Dit onderwerp bevat de volgende rubrieken.

 

Nummer          : R-1271

Betreft : [klager]          datum: 23 oktober 2018

De beroepscommissie als bedoeld in artikel 69, tweede lid, van de Penitentiaire beginselenwet (Pbw) heeft kennisgenomen van een bij het secretariaat van de Raad ingekomen beroepschrift van […], verder te noemen klager, gericht tegen een uitspraak van 7 juni 2018 van de alleensprekende beklagrechter bij de penitentiaire inrichting (p.i.) Nieuwegein alsmede van de overige stukken, waaronder de uitspraak waarvan beroep, die in afschrift aan deze uitspraak is gehecht.
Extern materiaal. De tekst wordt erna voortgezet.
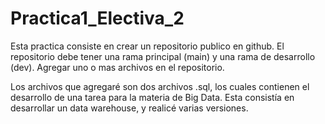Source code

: # Practica1_Electiva_2
Esta practica consiste en crear un repositorio publico en github. El repositorio debe tener una rama principal (main) y una rama de desarrollo (dev).   Agregar uno o mas archivos en el repositorio.

Los archivos que agregaré son dos archivos .sql, los cuales contienen el desarrollo de una tarea para la materia de Big Data. Esta consistía en desarrollar un data warehouse, y realicé varias versiones.
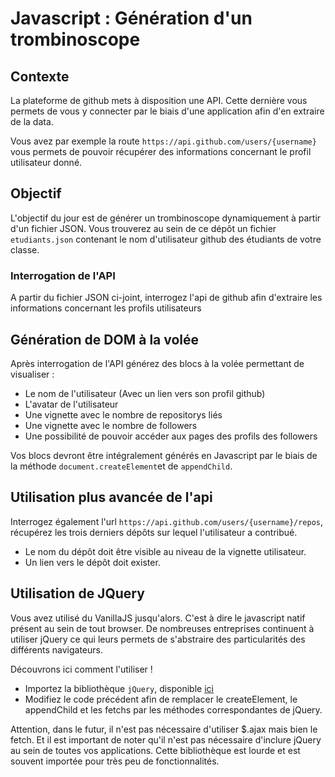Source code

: # Javascript : Génération d'un trombinoscope

## Contexte
La plateforme de github mets à disposition une API. Cette dernière vous permets de vous y connecter par le biais d'une application afin d'en extraire de la data. 

Vous avez par exemple la route `https://api.github.com/users/{username}` vous permets de pouvoir récupérer des informations concernant le profil utilisateur donné.

## Objectif
L'objectif du jour est de générer un trombinoscope dynamiquement à partir d'un fichier JSON.
Vous trouverez au sein de ce dépôt un fichier `etudiants.json` contenant le nom d'utilisateur github des étudiants de votre classe. 

### Interrogation de l'API
A partir du fichier JSON ci-joint, interrogez l'api de github afin d'extraire les informations concernant les profils utilisateurs

## Génération de DOM à la volée
Après interrogation de l'API générez des blocs à la volée permettant de visualiser : 
 - Le nom de l'utilisateur (Avec un lien vers son profil github)
 - L'avatar de l'utilisateur
 - Une vignette avec le nombre de repositorys liés
 - Une vignette avec le nombre de followers
 - Une possibilité de pouvoir accéder aux pages des profils des followers

Vos blocs devront être intégralement générés en Javascript par le biais de la méthode `document.createElement`et de `appendChild`.

## Utilisation plus avancée de l'api
Interrogez également l'url `https://api.github.com/users/{username}/repos`, récupérez les trois derniers dépôts sur lequel l'utilisateur a contribué. 
 - Le nom du dépôt doit être visible au niveau de la vignette utilisateur.
 - Un lien vers le dépôt doit exister.

## Utilisation de JQuery

Vous avez utilisé du VanillaJS jusqu'alors. C'est à dire le javascript natif présent au sein de tout browser. 
De nombreuses entreprises continuent à utiliser jQuery ce qui leurs permets de s'abstraire des particularités des différents navigateurs. 

Découvrons ici comment l'utiliser ! 

- Importez la bibliothèque `jQuery`, disponible [ici](https://jquery.com/download/)
- Modifiez le code précédent afin de remplacer le createElement,  le appendChild et les fetchs par les méthodes correspondantes de jQuery.


Attention, dans le futur, il n'est pas nécessaire d'utiliser $.ajax mais bien le fetch. Et il est important de noter qu'il n'est pas nécessaire d'inclure jQuery au sein de toutes vos applications. Cette bibliothèque est lourde et est souvent importée pour très peu de fonctionnalités. 
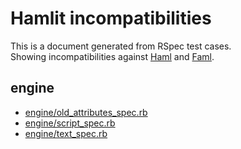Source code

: # Hamlit incompatibilities

This is a document generated from RSpec test cases.  
Showing incompatibilities against [Haml](https://github.com/haml/haml) and [Faml](https://github.com/eagletmt/faml).

## engine

- [engine/old\_attributes\_spec.rb](engine/old_attributes.md)
- [engine/script\_spec.rb](engine/script.md)
- [engine/text\_spec.rb](engine/text.md)
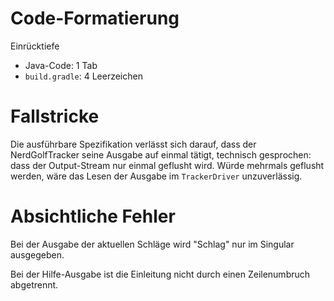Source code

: 
# Code-Formatierung

Einrücktiefe

* Java-Code: 1 Tab
* `build.gradle`: 4 Leerzeichen


# Fallstricke

Die ausführbare Spezifikation verlässt sich darauf, dass der NerdGolfTracker seine Ausgabe auf einmal tätigt, technisch gesprochen: dass der Output-Stream nur einmal geflusht wird. Würde mehrmals geflusht werden, wäre das Lesen der Ausgabe im `TrackerDriver` unzuverlässig.


# Absichtliche Fehler

Bei der Ausgabe der aktuellen Schläge wird "Schlag" nur im Singular ausgegeben.

Bei der Hilfe-Ausgabe ist die Einleitung nicht durch einen Zeilenumbruch abgetrennt.

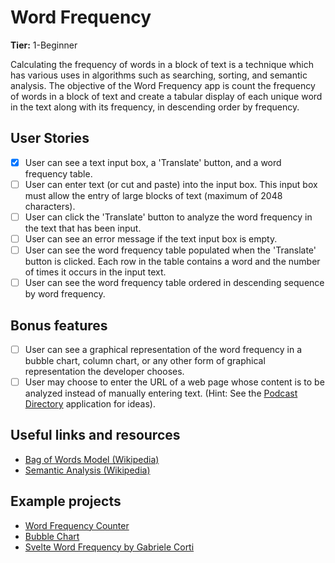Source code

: # Word Frequency

**Tier:** 1-Beginner

Calculating the frequency of words in a block of text is a technique which has
various uses in algorithms such as searching, sorting, and semantic analysis.
The objective of the Word Frequency app is count the frequency of words in a
block of text and create a tabular display of each unique word in the text
along with its frequency, in descending order by frequency.

## User Stories

- [x] User can see a text input box, a 'Translate' button, and a word
      frequency table.
- [ ] User can enter text (or cut and paste) into the input box. This input
      box must allow the entry of large blocks of text (maximum of 2048 characters).
- [ ] User can click the 'Translate' button to analyze the word frequency in
      the text that has been input.
- [ ] User can see an error message if the text input box is empty.
- [ ] User can see the word frequency table populated when the 'Translate'
      button is clicked. Each row in the table contains a word and the number of times
      it occurs in the input text.
- [ ] User can see the word frequency table ordered in descending sequence
      by word frequency.

## Bonus features

- [ ] User can see a graphical representation of the word frequency in a
      bubble chart, column chart, or any other form of graphical representation the
      developer chooses.
- [ ] User may choose to enter the URL of a web page whose content is to be
      analyzed instead of manually entering text. (Hint: See the
      [Podcast Directory](../2-Intermediate/Podcast-Directory-App.md) application for ideas).

## Useful links and resources

- [Bag of Words Model (Wikipedia)](https://en.wikipedia.org/wiki/Bag-of-words_model)
- [Semantic Analysis (Wikipedia)](https://en.wikipedia.org/wiki/Sentiment_analysis)

## Example projects

- [Word Frequency Counter](https://codepen.io/maxotar/pen/aLrwJM)
- [Bubble Chart](https://codepen.io/Quendoline/pen/pjELpM)
- [Svelte Word Frequency by Gabriele Corti](https://codepen.io/borntofrappe/pen/QWWWqQM)
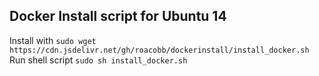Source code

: ## Docker Install script for Ubuntu 14 ##

Install with `sudo wget https://cdn.jsdelivr.net/gh/roacobb/dockerinstall/install_docker.sh`
Run shell script `sudo sh install_docker.sh`

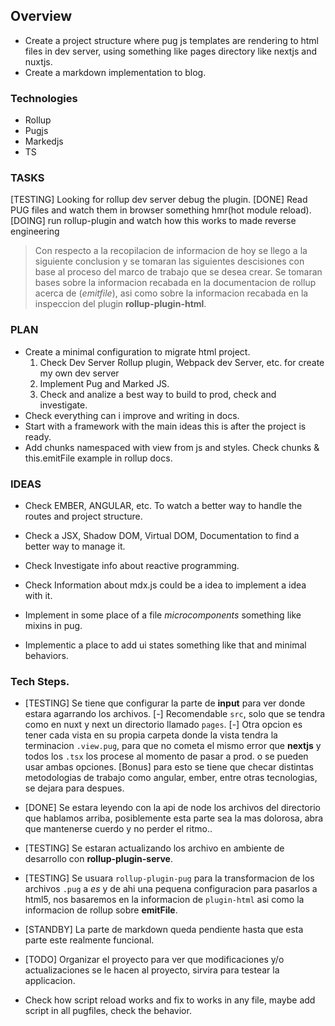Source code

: ## Overview

- Create a project structure where pug js templates are rendering to html files in dev server, using something like pages    directory like nextjs and nuxtjs.
- Create a markdown implementation to blog.

### Technologies 
- Rollup
- Pugjs
- Markedjs
- TS

### TASKS

[TESTING] Looking for rollup dev server debug the plugin.
[DONE] Read PUG files and watch them in browser something hmr(hot module reload).
[DOING] run rollup-plugin and watch how this works to made reverse engineering

> Con respecto a la recopilacion de informacion de hoy se llego a la siguiente conclusion y se tomaran las siguientes descisiones con base al proceso del marco de trabajo que se desea crear. 
Se tomaran bases sobre la informacion recabada en la documentacion de rollup acerca de (*emitfile*), asi como sobre la informacion recabada en la inspeccion del plugin **rollup-plugin-html**.

### PLAN
- Create a minimal configuration to migrate html project.
    1. Check Dev Server Rollup plugin, Webpack dev Server, etc. for create my own dev server
    2. Implement Pug and Marked JS.
    3. Check and analize a best way to build to prod, check and investigate.
- Check everything can i improve and writing in docs.
- Start with a framework with the main ideas this is after the project is ready.
- Add chunks namespaced with view from js and styles.
    Check chunks & this.emitFile example in rollup docs.

### IDEAS
- Check EMBER, ANGULAR, etc. To watch a better way to handle the routes and project structure.
- Check a JSX, Shadow DOM, Virtual DOM, Documentation to find a better way to manage it.
- Check Investigate info about reactive programming.
- Check Information about mdx.js could be a idea to implement a idea with it.

- Implement in some place of a file *microcomponents* something like mixins in pug.
- Implementic a place to add ui states something like that and minimal behaviors.

### Tech Steps.
- [TESTING] Se tiene que configurar la parte de **input** para ver donde estara agarrando los archivos.
    [-] Recomendable `src`, solo que se tendra como en nuxt y next un directorio llamado `pages`.
    [-] Otra opcion es tener cada vista en su propia carpeta donde la vista tendra la terminacion `.view.pug`, para que no cometa el mismo error que **nextjs** y todos los `.tsx` los procese al momento de pasar a prod.
    o se pueden usar ambas opciones.
    [Bonus] para esto se tiene que checar distintas metodologias de trabajo como angular, ember, entre otras tecnologias, se dejara para despues.
- [DONE] Se estara leyendo con la api de node los archivos del directorio que hablamos arriba, posiblemente esta parte sea la mas dolorosa, abra que mantenerse cuerdo y no perder el ritmo..

- [TESTING] Se estaran actualizando los archivo en ambiente de desarrollo con **rollup-plugin-serve**.

- [TESTING] Se usuara `rollup-plugin-pug` para la transformacion de los archivos `.pug` a *es* y de ahi una pequena configuracion para pasarlos a html5, nos basaremos en la informacion de `plugin-html` asi como la informacion de rollup sobre **emitFile**.

- [STANDBY] La parte de markdown queda pendiente hasta que esta parte este realmente funcional.

- [TODO] Organizar el proyecto para ver que modificaciones y/o actualizaciones se le hacen al proyecto, sirvira para testear la applicacion.

- Check how script reload works and fix to works in any file, maybe add script in all pugfiles, check the behavior.
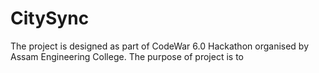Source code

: # CitySync
The project is designed as part of CodeWar 6.0 Hackathon organised by Assam Engineering College. The purpose of project is to
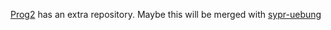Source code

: [Prog2](https://github.com/Atomarverseucht/sypr-uebungen) has an extra repository.
Maybe this will be merged with [sypr-uebung](https://github.com/Atomarverseucht/sypr-uebungen)
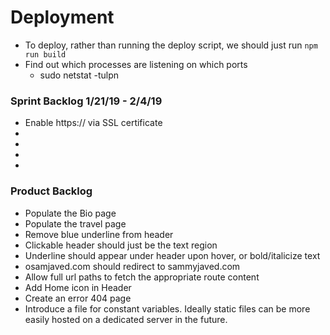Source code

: # Deployment
 - To deploy, rather than running the deploy script, we should just run 
    `npm run build`
 - Find out which processes are listening on which ports
    * sudo netstat -tulpn
 
### Sprint Backlog 1/21/19 - 2/4/19
 - Enable https:// via SSL certificate
 - 
 - 
 - 
 - 
 
### Product Backlog
 - Populate the Bio page
 - Populate the travel page
 - Remove blue underline from header
 - Clickable header should just be the text region
 - Underline should appear under header upon hover, or bold/italicize text
 - osamjaved.com should redirect to sammyjaved.com
 - Allow full url paths to fetch the appropriate route content
 - Add Home icon in Header
 - Create an error 404 page
 - Introduce a file for constant variables. 
    Ideally static files can be more easily hosted on a dedicated server in
    the future. 
    
    
    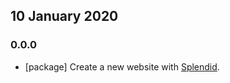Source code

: ## 10 January 2020

### 0.0.0

- [package] Create a new website with [Splendid](https://www.npmjs.com/package/splendid).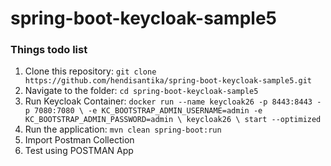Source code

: # spring-boot-keycloak-sample5

### Things todo list

1. Clone this repository: `git clone https://github.com/hendisantika/spring-boot-keycloak-sample5.git`
2. Navigate to the folder: `cd spring-boot-keycloak-sample5`
3. Run Keycloak Container: `docker run --name keycloak26 -p 8443:8443 -p 7080:7080 \
        -e KC_BOOTSTRAP_ADMIN_USERNAME=admin -e KC_BOOTSTRAP_ADMIN_PASSWORD=admin \
        keycloak26 \
        start --optimized`
4. Run the application: `mvn clean spring-boot:run`
5. Import Postman Collection
6. Test using POSTMAN App
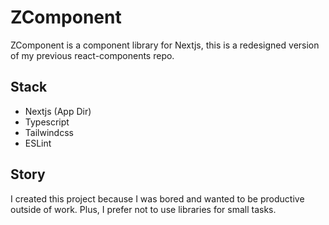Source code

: # ZComponent 
ZComponent is a component library for Nextjs, this is a redesigned version of my previous react-components repo.

## Stack 
- Nextjs (App Dir) 
- Typescript 
- Tailwindcss
- ESLint

## Story 
I created this project because I was bored and wanted to be productive outside of work. Plus, I prefer not to use libraries for small tasks.
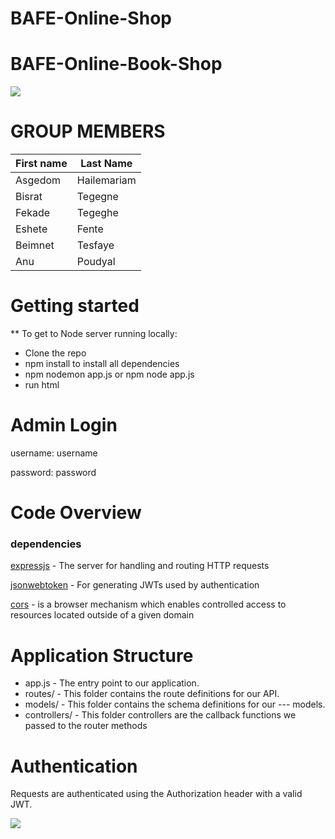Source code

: # BAFE-Online-Shop
# BAFE-Online-Book-Shop
<p><img src="https://miro.medium.com/max/365/1*Jr3NFSKTfQWRUyjblBSKeg.png"></p>

<h1>GROUP MEMBERS</h1>

|First name | Last Name |
|--- | --- |
| Asgedom | Hailemariam |
| Bisrat | Tegegne |
| Fekade | Tegeghe |
| Eshete | Fente |
| Beimnet | Tesfaye |
| Anu | Poudyal |

<h1>Getting started</h1>
<p> ** To get to Node server running locally:</p>
<ul>
  
  <li>Clone the repo</li>
  <li>npm install to install all dependencies</li>
  <li>npm nodemon app.js or npm node app.js</li>
  <li>run html</li>
</ul>

<h1> Admin Login </h1>

<p>username: username</p>
<p>password: password</p>

<h1> Code Overview </h1>
<h3>dependencies</h3>
<p><a href = "https://www.npmjs.com/package/express">expressjs</a> - The server for handling and routing HTTP requests </p>
<p><a href = "https://www.npmjs.com/package/jsonwebtoken">jsonwebtoken</a> - For generating JWTs used by authentication </p> 
<p><a href = "https://www.npmjs.com/package/cors">cors</a> - is a browser mechanism which enables controlled access to resources located outside of a given domain </p>
<h1>Application Structure</h1>
<ul>
  <li>app.js - The entry point to our application. </li>
  <li>routes/ - This folder contains the route definitions for our API.</li>
  <li>models/ - This folder contains the schema definitions for our --- models.</li>
  <li>controllers/ - This folder controllers are the callback functions we passed to the router methods </li>
 </ul>
<h1>Authentication</h1>
Requests are authenticated using the Authorization header with a valid JWT. 

<p></p>
<p></p>
<p></p>
<p><img src="https://msd.miu.edu/wp-content/uploads/msd-logo-6-420x75-1.png" align="center"></p>
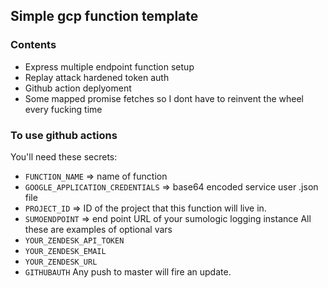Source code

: ## Simple gcp function template
### Contents
- Express multiple endpoint function setup
- Replay attack hardened token auth
- Github action deplyoment
- Some mapped promise fetches so I dont have to reinvent the wheel every fucking time

### To use github actions
You'll need these secrets:
- `FUNCTION_NAME` => name of function
- `GOOGLE_APPLICATION_CREDENTIALS` => base64 encoded service user .json file
- `PROJECT_ID` => ID of the project that this function will live in.
- `SUMOENDPOINT` => end point URL of your sumologic logging instance
All these are examples of optional vars 
- `YOUR_ZENDESK_API_TOKEN`
- `YOUR_ZENDESK_EMAIL`
- `YOUR_ZENDESK_URL`
- `GITHUBAUTH`
Any push to master will fire an update.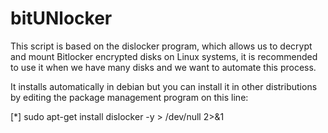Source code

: # bitUNlocker
This script is based on the dislocker program, which allows us to decrypt and mount Bitlocker encrypted disks on Linux systems, it is recommended to use it when we have many disks and we want to automate this process.

It installs automatically in debian but you can install it in other distributions by editing the package management program on this line:

[*] sudo apt-get install dislocker -y > /dev/null 2>&1

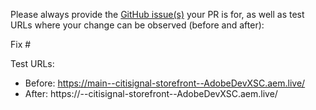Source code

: Please always provide the [GitHub issue(s)](../issues) your PR is for, as well as test URLs where your change can be observed (before and after):

Fix #<gh-issue-id>

Test URLs:
- Before: https://main--citisignal-storefront--AdobeDevXSC.aem.live/
- After: https://<branch>--citisignal-storefront--AdobeDevXSC.aem.live/
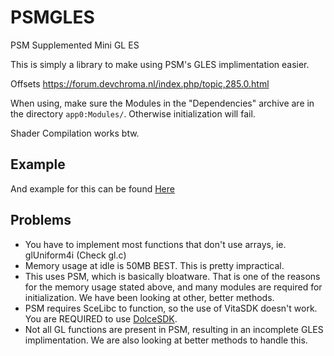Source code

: # PSMGLES
PSM Supplemented Mini GL ES

This is simply a library to make using PSM's GLES implimentation easier.

Offsets https://forum.devchroma.nl/index.php/topic,285.0.html

When using, make sure the Modules in the "Dependencies" archive are in the directory `app0:Modules/`. Otherwise initialization will fail.

Shader Compilation works btw.

## Example
And example for this can be found [Here](https://github.com/SonicMastr/PSMGLES-Sample)

## Problems
- You have to implement most functions that don't use arrays, ie. glUniform4i (Check gl.c)
- Memory usage at idle is 50MB BEST. This is pretty impractical.
- This uses PSM, which is basically bloatware. That is one of the reasons for the memory usage stated above, and many modules are required for initialization. We have been looking at other, better methods.
- PSM requires SceLibc to function, so the use of VitaSDK doesn't work. You are REQUIRED to use [DolceSDK](https://github.com/DolceSDK/doc).
- Not all GL functions are present in PSM, resulting in an incomplete GLES implimentation. We are also looking at better methods to handle this.
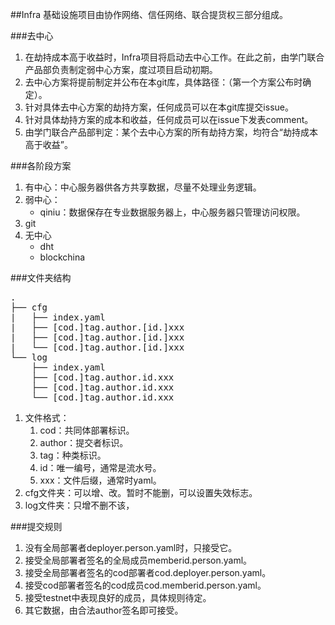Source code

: ##Infra
基础设施项目由协作网络、信任网络、联合提货权三部分组成。

###去中心
1. 在劫持成本高于收益时，Infra项目将启动去中心工作。在此之前，由学门联合产品部负责制定弱中心方案，度过项目启动初期。
2. 去中心方案将提前制定并公布在本git库，具体路径：（第一个方案公布时确定）。
3. 针对具体去中心方案的劫持方案，任何成员可以在本git库提交issue。
4. 针对具体劫持方案的成本和收益，任何成员可以在issue下发表comment。
5. 由学门联合产品部判定：某个去中心方案的所有劫持方案，均符合“劫持成本高于收益”。

###各阶段方案
1. 有中心：中心服务器供各方共享数据，尽量不处理业务逻辑。
2. 弱中心：
	* qiniu：数据保存在专业数据服务器上，中心服务器只管理访问权限。
3. git
4. 无中心
	* dht
	* blockchina

###文件夹结构
<pre>
.
├── cfg
|   ├── index.yaml
|   ├── [cod.]tag.author.[id.]xxx
|   ├── [cod.]tag.author.[id.]xxx
|   └── [cod.]tag.author.[id.]xxx
└── log
    ├── index.yaml
    ├── [cod.]tag.author.id.xxx
    ├── [cod.]tag.author.id.xxx
    └── [cod.]tag.author.id.xxx
</pre>
1. 文件格式：
	1. cod：共同体部署标识。
	2. author：提交者标识。
	3. tag：种类标识。
	4. id：唯一编号，通常是流水号。
	5. xxx：文件后缀，通常时yaml。
2. cfg文件夹：可以增、改。暂时不能删，可以设置失效标志。
3. log文件夹：只增不删不该，


###提交规则
1. 没有全局部署者deployer.person.yaml时，只接受它。
2. 接受全局部署者签名的全局成员memberid.person.yaml。
3. 接受全局部署者签名的cod部署者cod.deployer.person.yaml。
4. 接受cod部署者签名的cod成员cod.memberid.person.yaml。
5. 接受testnet中表现良好的成员，具体规则待定。
6. 其它数据，由合法author签名即可接受。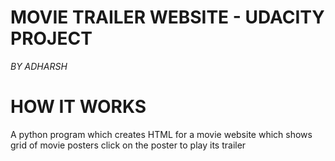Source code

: # MOVIE TRAILER WEBSITE - UDACITY PROJECT
*BY ADHARSH*

# HOW IT WORKS
 A python program which creates HTML for a movie website which shows grid of movie posters
 click on the poster to play its trailer
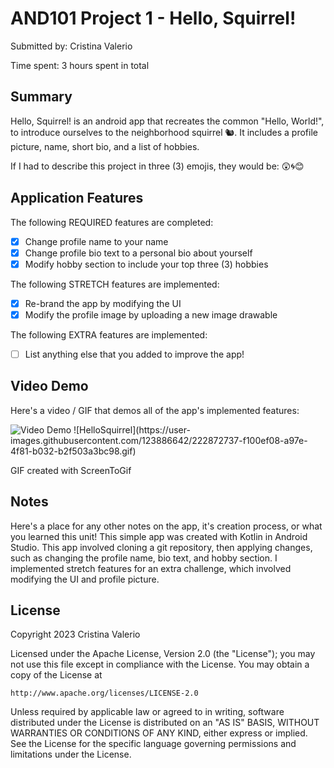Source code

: # AND101 Project 1 - Hello, Squirrel!

Submitted by: Cristina Valerio

Time spent: 3 hours spent in total

## Summary

Hello, Squirrel! is an android app that recreates the common "Hello, World!", to introduce ourselves to the neighborhood squirrel 🐿.  It includes a profile picture, name, short bio, and a list of hobbies.

If I had to describe this project in three (3) emojis, they would be: 😲🌀😊

## Application Features

The following REQUIRED features are completed:

- [x] Change profile name to your name
- [x] Change profile bio text to a personal bio about yourself
- [x] Modify hobby section to include your top three (3) hobbies

The following STRETCH features are implemented:

- [x] Re-brand the app by modifying the UI
- [x] Modify the profile image by uploading a new image drawable

The following EXTRA features are implemented:

- [ ] List anything else that you added to improve the app!

## Video Demo

Here's a video / GIF that demos all of the app's implemented features:

<img src='https://imgur.com/a/wIi56Cy' title='Hello, Squirrel - GIF Demo' width='' alt='Video Demo' />
![HelloSquirrel](https://user-images.githubusercontent.com/123886642/222872737-f100ef08-a97e-4f81-b032-b2f503a3bc98.gif)

GIF created with ScreenToGif

## Notes

Here's a place for any other notes on the app, it's creation process, or what you learned this unit!
This simple app was created with Kotlin in Android Studio. This app involved cloning a git repository, then applying changes, such as changing the profile name, bio text, and hobby section. I implemented stretch features for an extra challenge, which involved modifying the UI and profile picture. 

## License

Copyright 2023 Cristina Valerio

Licensed under the Apache License, Version 2.0 (the "License");
you may not use this file except in compliance with the License.
You may obtain a copy of the License at

    http://www.apache.org/licenses/LICENSE-2.0

Unless required by applicable law or agreed to in writing, software
distributed under the License is distributed on an "AS IS" BASIS,
WITHOUT WARRANTIES OR CONDITIONS OF ANY KIND, either express or implied.
See the License for the specific language governing permissions and
limitations under the License.
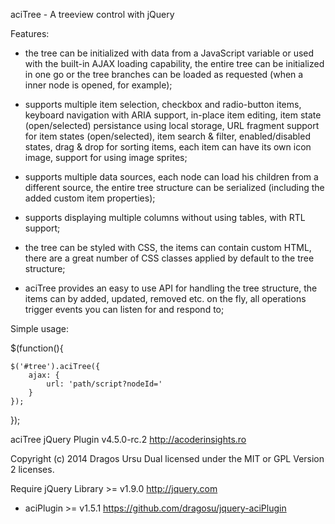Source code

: 
aciTree - A treeview control with jQuery

Features:

- the tree can be initialized with data from a JavaScript variable or used with
  the built-in AJAX loading capability, the entire tree can be initialized in
  one go or the tree branches can be loaded as requested (when a inner node
  is opened, for example);

- supports multiple item selection, checkbox and radio-button items,
  keyboard navigation with ARIA support, in-place item editing, item state
  (open/selected) persistance using local storage, URL fragment support for
  item states (open/selected), item search & filter, enabled/disabled states,
  drag & drop for sorting items, each item can have its own icon image,
  support for using image sprites;

- supports multiple data sources, each node can load his children from a
  different source, the entire tree structure can be serialized (including the
  added custom item properties);

- supports displaying multiple columns without using tables, with RTL support;

- the tree can be styled with CSS, the items can contain custom HTML, there
  are a great number of CSS classes applied by default to the tree structure;

- aciTree provides an easy to use API for handling the tree structure, the
  items can by added, updated, removed etc. on the fly, all operations trigger
  events you can listen for and respond to;

Simple usage:

$(function(){

    $('#tree').aciTree({
        ajax: {
            url: 'path/script?nodeId='
        }
    });

});

aciTree jQuery Plugin v4.5.0-rc.2
http://acoderinsights.ro

Copyright (c) 2014 Dragos Ursu
Dual licensed under the MIT or GPL Version 2 licenses.

Require jQuery Library >= v1.9.0 http://jquery.com
+ aciPlugin >= v1.5.1 https://github.com/dragosu/jquery-aciPlugin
De beroepscommissie heeft de directeur van voormelde p.i. in de gelegenheid gesteld schriftelijk te reageren op het beroep en klager om het beroep schriftelijk toe te lichten. Op grond van haar onderzoek overweegt en beslist de beroepscommissie als volgt:

1.         De inhoud van het beklag en de uitspraak van de beklagrechter

Het beklag betreft het niet voortvarend handelen van de casemanager ten aanzien van klagers aanvraag voor algemeen verlof (NM2017-1120) De beklagrechter heeft het beklag ongegrond verklaard op de gronden als in de aangehechte uitspraak weergegeven.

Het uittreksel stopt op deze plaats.